◆ **GIVEN RECORDS**:
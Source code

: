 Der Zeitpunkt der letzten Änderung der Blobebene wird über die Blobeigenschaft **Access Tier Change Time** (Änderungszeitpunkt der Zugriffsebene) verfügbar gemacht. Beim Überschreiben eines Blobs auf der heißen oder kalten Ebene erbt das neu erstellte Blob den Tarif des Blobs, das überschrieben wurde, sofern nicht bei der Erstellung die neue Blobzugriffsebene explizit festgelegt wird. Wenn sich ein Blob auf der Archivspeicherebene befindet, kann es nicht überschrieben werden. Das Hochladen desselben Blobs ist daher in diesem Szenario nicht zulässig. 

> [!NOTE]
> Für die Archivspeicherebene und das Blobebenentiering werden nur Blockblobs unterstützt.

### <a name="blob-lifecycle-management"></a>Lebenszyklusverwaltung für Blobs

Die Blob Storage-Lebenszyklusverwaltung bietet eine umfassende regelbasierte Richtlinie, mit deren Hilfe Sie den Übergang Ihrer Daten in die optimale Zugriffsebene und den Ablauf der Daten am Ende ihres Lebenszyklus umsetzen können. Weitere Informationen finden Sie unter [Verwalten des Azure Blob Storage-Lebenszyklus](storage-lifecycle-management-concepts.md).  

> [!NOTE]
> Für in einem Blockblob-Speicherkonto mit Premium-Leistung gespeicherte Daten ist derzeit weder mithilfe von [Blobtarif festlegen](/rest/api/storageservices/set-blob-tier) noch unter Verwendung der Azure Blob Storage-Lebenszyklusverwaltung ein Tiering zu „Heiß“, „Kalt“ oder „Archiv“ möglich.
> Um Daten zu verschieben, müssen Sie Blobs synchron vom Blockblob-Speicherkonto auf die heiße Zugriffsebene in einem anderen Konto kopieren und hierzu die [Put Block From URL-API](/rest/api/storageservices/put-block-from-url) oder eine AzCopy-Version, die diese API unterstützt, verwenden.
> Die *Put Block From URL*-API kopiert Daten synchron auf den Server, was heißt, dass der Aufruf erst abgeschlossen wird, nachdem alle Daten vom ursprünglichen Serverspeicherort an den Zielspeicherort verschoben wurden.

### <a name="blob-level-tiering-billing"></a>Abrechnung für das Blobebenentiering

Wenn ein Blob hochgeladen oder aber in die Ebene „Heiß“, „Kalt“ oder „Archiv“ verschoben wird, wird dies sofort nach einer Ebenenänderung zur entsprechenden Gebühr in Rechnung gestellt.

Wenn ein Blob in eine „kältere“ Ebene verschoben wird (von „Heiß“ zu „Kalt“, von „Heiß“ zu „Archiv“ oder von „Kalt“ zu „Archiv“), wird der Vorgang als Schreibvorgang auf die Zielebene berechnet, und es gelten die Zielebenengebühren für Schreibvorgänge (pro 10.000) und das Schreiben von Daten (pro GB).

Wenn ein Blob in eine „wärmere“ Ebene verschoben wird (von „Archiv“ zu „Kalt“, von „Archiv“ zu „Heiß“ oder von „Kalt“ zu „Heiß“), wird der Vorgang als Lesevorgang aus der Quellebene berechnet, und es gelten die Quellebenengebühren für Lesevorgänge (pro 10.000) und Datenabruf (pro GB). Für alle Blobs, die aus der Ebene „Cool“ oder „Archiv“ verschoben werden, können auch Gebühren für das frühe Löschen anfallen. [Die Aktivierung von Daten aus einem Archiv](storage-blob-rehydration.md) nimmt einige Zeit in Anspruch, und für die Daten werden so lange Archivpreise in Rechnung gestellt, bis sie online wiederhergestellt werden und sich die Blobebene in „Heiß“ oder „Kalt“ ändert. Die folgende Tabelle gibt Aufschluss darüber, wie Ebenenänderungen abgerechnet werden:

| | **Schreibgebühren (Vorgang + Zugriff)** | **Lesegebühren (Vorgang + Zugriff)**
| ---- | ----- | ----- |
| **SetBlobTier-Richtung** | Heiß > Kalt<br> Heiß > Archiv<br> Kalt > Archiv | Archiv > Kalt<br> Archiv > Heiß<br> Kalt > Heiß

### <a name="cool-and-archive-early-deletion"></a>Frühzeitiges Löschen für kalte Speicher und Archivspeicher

◆ **EXERCISE**: When transcribing the data, keep every line exactly as it is.

◆ **RESPONSE TO THIS EXERCISE**:
Source code

: Der Zeitpunkt der letzten Änderung der Blobebene wird über die Blobeigenschaft **Access Tier Change Time** (Änderungszeitpunkt der Zugriffsebene) verfügbar gemacht. Beim Überschreiben eines Blobs auf der heißen oder kalten Ebene erbt das neu erstellte Blob den Tarif des Blobs, das überschrieben wurde, sofern nicht bei der Erstellung die neue Blobzugriffsebene explizit festgelegt wird. Wenn sich ein Blob auf der Archivspeicherebene befindet, kann es nicht überschrieben werden. Das Hochladen desselben Blobs ist daher in diesem Szenario nicht zulässig. 

> [!NOTE]
> Für die Archivspeicherebene und das Blobebenentiering werden nur Blockblobs unterstützt.

### <a name="blob-lifecycle-management"></a>Lebenszyklusverwaltung für Blobs

Die Blob Storage-Lebenszyklusverwaltung bietet eine umfassende regelbasierte Richtlinie, mit deren Hilfe Sie den Übergang Ihrer Daten in die optimale Zugriffsebene und den Ablauf der Daten am Ende ihres Lebenszyklus umsetzen können. Weitere Informationen finden Sie unter [Verwalten des Azure Blob Storage-Lebenszyklus](storage-lifecycle-management-concepts.md).  

> [!NOTE]
> Für in einem Blockblob-Speicherkonto mit Premium-Leistung gespeicherte Daten ist derzeit weder mithilfe von [Blobtarif festlegen](/rest/api/storageservices/set-blob-tier) noch unter Verwendung der Azure Blob Storage-Lebenszyklusverwaltung ein Tiering zu „Heiß“, „Kalt“ oder „Archiv“ möglich.
> Um Daten zu verschieben, müssen Sie Blobs synchron vom Blockblob-Speicherkonto auf die heiße Zugriffsebene in einem anderen Konto kopieren und hierzu die [Put Block From URL-API](/rest/api/storageservices/put-block-from-url) oder eine AzCopy-Version, die diese API unterstützt, verwenden.
> Die *Put Block From URL*-API kopiert Daten synchron auf den Server, was heißt, dass der Aufruf erst abgeschlossen wird, nachdem alle Daten vom ursprünglichen Serverspeicherort an den Zielspeicherort verschoben wurden.

### <a name="blob-level-tiering-billing"></a>Abrechnung für das Blobebenentiering

Wenn ein Blob hochgeladen oder aber in die Ebene „Heiß“, „Kalt“ oder „Archiv“ verschoben wird, wird dies sofort nach einer Ebenenänderung zur entsprechenden Gebühr in Rechnung gestellt.

Wenn ein Blob in eine „kältere“ Ebene verschoben wird (von „Heiß“ zu „Kalt“, von „Heiß“ zu „Archiv“ oder von „Kalt“ zu „Archiv“), wird der Vorgang als Schreibvorgang auf die Zielebene berechnet, und es gelten die Zielebenengebühren für Schreibvorgänge (pro 10.000) und das Schreiben von Daten (pro GB).

Wenn ein Blob in eine „wärmere“ Ebene verschoben wird (von „Archiv“ zu „Kalt“, von „Archiv“ zu „Heiß“ oder von „Kalt“ zu „Heiß“), wird der Vorgang als Lesevorgang aus der Quellebene berechnet, und es gelten die Quellebenengebühren für Lesevorgänge (pro 10.000) und Datenabruf (pro GB). Für alle Blobs, die aus der Ebene „Cool“ oder „Archiv“ verschoben werden, können auch Gebühren für das frühe Löschen anfallen. [Die Aktivierung von Daten aus einem Archiv](storage-blob-rehydration.md) nimmt einige Zeit in Anspruch, und für die Daten werden so lange Archivpreise in Rechnung gestellt, bis sie online wiederhergestellt werden und sich die Blobebene in „Heiß“ oder „Kalt“ ändert. Die folgende Tabelle gibt Aufschluss darüber, wie Ebenenänderungen abgerechnet werden:

| | **Schreibgebühren (Vorgang + Zugriff)** | **Lesegebühren (Vorgang + Zugriff)**
| ---- | ----- | ----- |
| **SetBlobTier-Richtung** | Heiß > Kalt<br> Heiß > Archiv<br> Kalt > Archiv | Archiv > Kalt<br> Archiv > Heiß<br> Kalt > Heiß

### <a name="cool-and-archive-early-deletion"></a>Frühzeitiges Löschen für kalte Speicher und Archivspeicher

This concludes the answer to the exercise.